Oleksandr Bondarenko

Personal information
- Full name: Oleksandr Mykolayovych Bondarenko
- Date of birth: 29 June 1966 (age 59)
- Place of birth: Zaporizhia, Ukrainian SSR, Soviet Union
- Height: 1.83 m (6 ft 0 in)
- Position: Defender

Senior career*
- Years: Team / Apps / (Gls)
- 1983–1984: Metalurh Zaporizhya / 1 / (0)
- 1987: Tavriya Simferopol / 47 / (5)
- 1988–1991: Metalurh Zaporizhya / 120 / (5)
- 1991: Temp Shepetivka / 16 / (3)
- 1992: Torpedo Zaporizhia / 26 / (1)
- 1993–1994: Chornomorets Odesa / 24 / (0)
- 1994: → Chornomorets-2 Odesa / 2 / (0)
- 1994–1999: BVSC Budapest / 138 / (6)
- 1999: Chornomorets Odesa / 3 / (0)
- 1999: → Chornomorets-2 Odesa / 6 / (0)
- 2000: Zirka Kirovohrad / 21 / (2)
- 2001–2003: Dniester Ovidiopol / 59 / (18)
- 2003–2004: Real Odesa / 9 / (1)
- 2004: Ivan Odesa / 2 / (0)
- Total:  / 474 / (41)

International career
- 1992: Ukraine / 2 / (0)

Managerial career
- 2006–2008: Real Pharma Odesa
- 2016: Real Pharma Odesa

= Oleksandr Bondarenko (footballer, born 1966) =

Ukrainian footballer

Oleksandr Mykolayovych Bondarenko (Олександр Миколайович Бондаренко; born 29 June 1966) is a retired Ukrainian football player.

==Career==
He played in Hungary for BVSC Budapest. He also played in FC Torpedo Zaporizhia along with his cousin, Roman, who spent almost ten years as the forward there.
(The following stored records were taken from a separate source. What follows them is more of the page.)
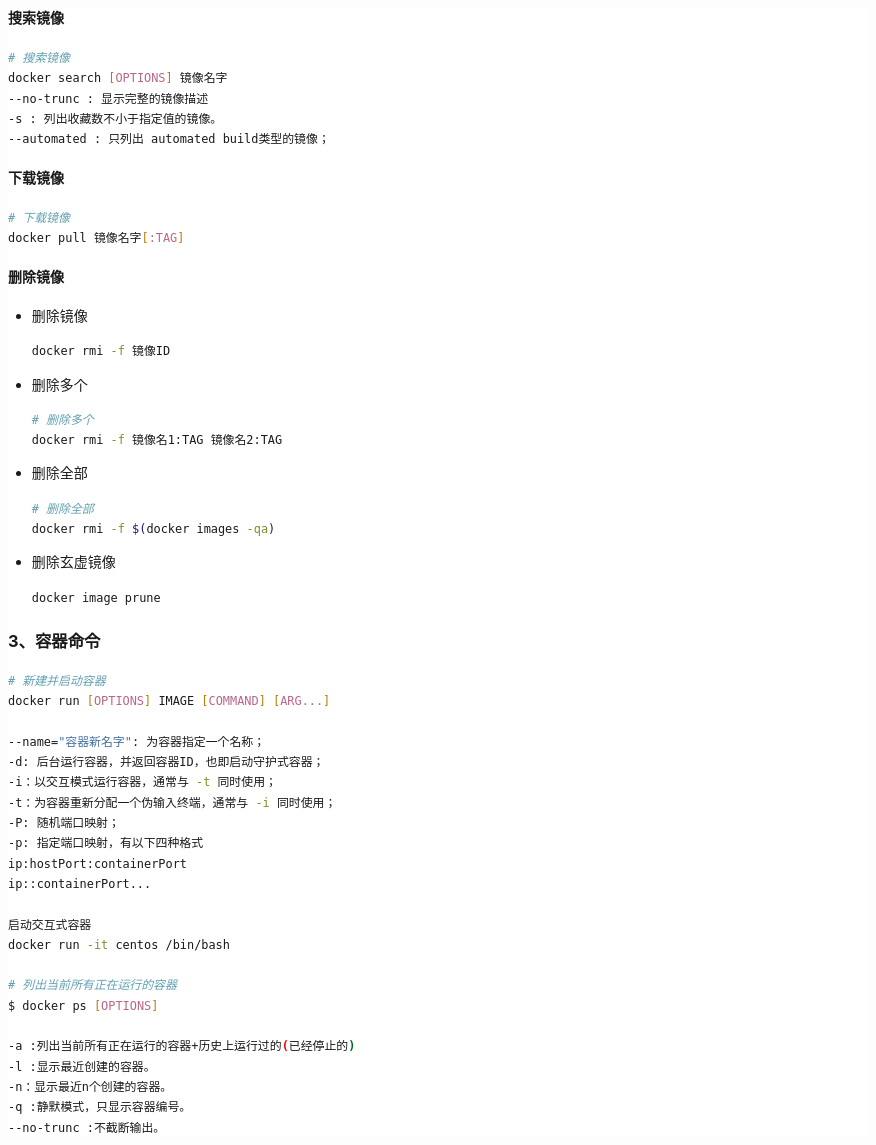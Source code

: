 #### 搜索镜像

```bash
# 搜索镜像
docker search [OPTIONS] 镜像名字
--no-trunc : 显示完整的镜像描述
-s : 列出收藏数不小于指定值的镜像。
--automated : 只列出 automated build类型的镜像；
```

#### 下载镜像

```bash
# 下载镜像
docker pull 镜像名字[:TAG]
```

#### 删除镜像

- 删除镜像

  ```bash
  docker rmi -f 镜像ID
  ```

- 删除多个

  ```bash
  # 删除多个
  docker rmi -f 镜像名1:TAG 镜像名2:TAG
  ```

- 删除全部

  ```bash
  # 删除全部
  docker rmi -f $(docker images -qa)
  ```

- 删除玄虚镜像

  ```bash
  docker image prune
  ```

### 3、容器命令

```bash
# 新建并启动容器
docker run [OPTIONS] IMAGE [COMMAND] [ARG...]

--name="容器新名字": 为容器指定一个名称；
-d: 后台运行容器，并返回容器ID，也即启动守护式容器；
-i：以交互模式运行容器，通常与 -t 同时使用；
-t：为容器重新分配一个伪输入终端，通常与 -i 同时使用；
-P: 随机端口映射；
-p: 指定端口映射，有以下四种格式
ip:hostPort:containerPort
ip::containerPort...

启动交互式容器
docker run -it centos /bin/bash

# 列出当前所有正在运行的容器
$ docker ps [OPTIONS]

-a :列出当前所有正在运行的容器+历史上运行过的(已经停止的)
-l :显示最近创建的容器。
-n：显示最近n个创建的容器。
-q :静默模式，只显示容器编号。
--no-trunc :不截断输出。
```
When there started financial troubles for BVSC Budapest (bankrupt since 2001) he returned to Odesa together with Oleksandr Nikiforov, and later back to the central Ukraine.

==Personal life==
His cousin Roman Bondarenko is also a retired football player.